The Tuskegee Airmen:
332 Fighters, Zero Bombers Lost

The Tuskegee Airmen were the first Black military aviators in the U.S. Armed Forces, trained at Tuskegee Army Air Field in Alabama beginning in 1941. The Army Air Corps' own studies had concluded that Black men were intellectually incapable of flying combat aircraft. The Airmen proved that wrong in 1,578 combat missions over North Africa and Europe. The 332nd Fighter Group flew bomber escort missions and — by their own count — never lost a bomber to enemy fighters. They returned home to a country that still wouldn't let them vote.

Trained
1941–1946, Tuskegee Army Air Field, Alabama
Combat missions
1,578 — North Africa, Sicily, Italy, Germany
Result
Helped end Air Force segregation; Truman's Executive Order 9981, 1948
The Central Argument

The Tuskegee Airmen were a direct refutation of the scientific racism used to justify military segregation — and the military's own study that had concluded Black men could not fly. The Army commissioned the study expecting it to confirm segregation. When Black pilots demonstrated equal or superior performance, the study was suppressed. The Airmen's record became impossible to ignore after the war, contributing directly to Truman's Executive Order 9981 desegregating the military in 1948. The lesson the military drew: when you give Black Americans equal opportunity and equipment, they perform. The country resisted drawing the same conclusion about everything else.

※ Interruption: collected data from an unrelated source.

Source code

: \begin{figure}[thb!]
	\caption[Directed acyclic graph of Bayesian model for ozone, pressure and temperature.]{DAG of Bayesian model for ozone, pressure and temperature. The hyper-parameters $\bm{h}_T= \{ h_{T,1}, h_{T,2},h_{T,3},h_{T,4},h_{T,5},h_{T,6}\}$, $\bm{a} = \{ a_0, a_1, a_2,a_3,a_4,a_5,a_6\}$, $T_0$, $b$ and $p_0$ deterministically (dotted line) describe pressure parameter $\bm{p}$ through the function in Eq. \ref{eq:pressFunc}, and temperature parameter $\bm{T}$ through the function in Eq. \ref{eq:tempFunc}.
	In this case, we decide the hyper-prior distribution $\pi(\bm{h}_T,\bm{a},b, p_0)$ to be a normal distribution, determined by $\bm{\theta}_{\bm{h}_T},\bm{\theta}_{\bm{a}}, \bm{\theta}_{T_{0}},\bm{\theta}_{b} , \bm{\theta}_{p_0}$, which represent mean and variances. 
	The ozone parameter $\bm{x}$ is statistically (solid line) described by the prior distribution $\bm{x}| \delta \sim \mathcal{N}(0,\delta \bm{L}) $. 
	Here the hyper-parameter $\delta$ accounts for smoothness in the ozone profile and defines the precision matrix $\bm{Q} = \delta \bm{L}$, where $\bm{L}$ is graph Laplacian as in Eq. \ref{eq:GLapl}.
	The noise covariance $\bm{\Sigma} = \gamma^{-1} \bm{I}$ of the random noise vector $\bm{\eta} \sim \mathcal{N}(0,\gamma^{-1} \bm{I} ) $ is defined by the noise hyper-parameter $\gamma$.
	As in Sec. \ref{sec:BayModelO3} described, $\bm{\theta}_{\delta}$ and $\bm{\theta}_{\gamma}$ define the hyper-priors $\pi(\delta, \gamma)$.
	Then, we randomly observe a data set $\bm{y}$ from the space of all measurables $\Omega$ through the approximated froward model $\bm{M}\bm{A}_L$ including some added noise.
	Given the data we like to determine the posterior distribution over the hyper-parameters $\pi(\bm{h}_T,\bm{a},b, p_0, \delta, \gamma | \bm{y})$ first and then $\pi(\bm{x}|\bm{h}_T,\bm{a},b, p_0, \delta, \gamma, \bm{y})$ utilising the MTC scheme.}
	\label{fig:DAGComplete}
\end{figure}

Training Under Segregation · 1941–1943
01
1940–1941

The Study That Was Supposed to Prove They Couldn't Fly

Washington D.C. · Tuskegee, Alabama

In 1940, the Army Air Corps commissioned a study at the Army War College to determine whether Black men were capable of flying military aircraft. The study concluded they were not — citing intelligence scores, supposed emotional instability, and cultural inferiority. The conclusion was predetermined: the Army had no intention of integrating its air corps. The study was used to justify a policy of total exclusion. In 1941, under political pressure from the NAACP, Black newspapers, and Eleanor Roosevelt — who took a flight with Chief Civilian Instructor C. Alfred "Chief" Anderson to demonstrate that Black pilots could fly — the War Department relented and established an experimental all-Black flying unit at Tuskegee Institute in Alabama.

The choice of location was deliberate: deep in Alabama's segregated heartland, far from the political pressure of northern cities. The facilities were inferior. The trainees were subjected to the full apparatus of Jim Crow off base. And the military fully expected them to fail, providing justification for permanent exclusion.

02
1943–1945

Combat Over North Africa and Europe: The Record

North Africa · Sicily · Italy · Romania · Germany
1,578
Combat missions flown
261
Enemy aircraft destroyed
0
Bombers lost to enemy fighters on escort missions (by their count)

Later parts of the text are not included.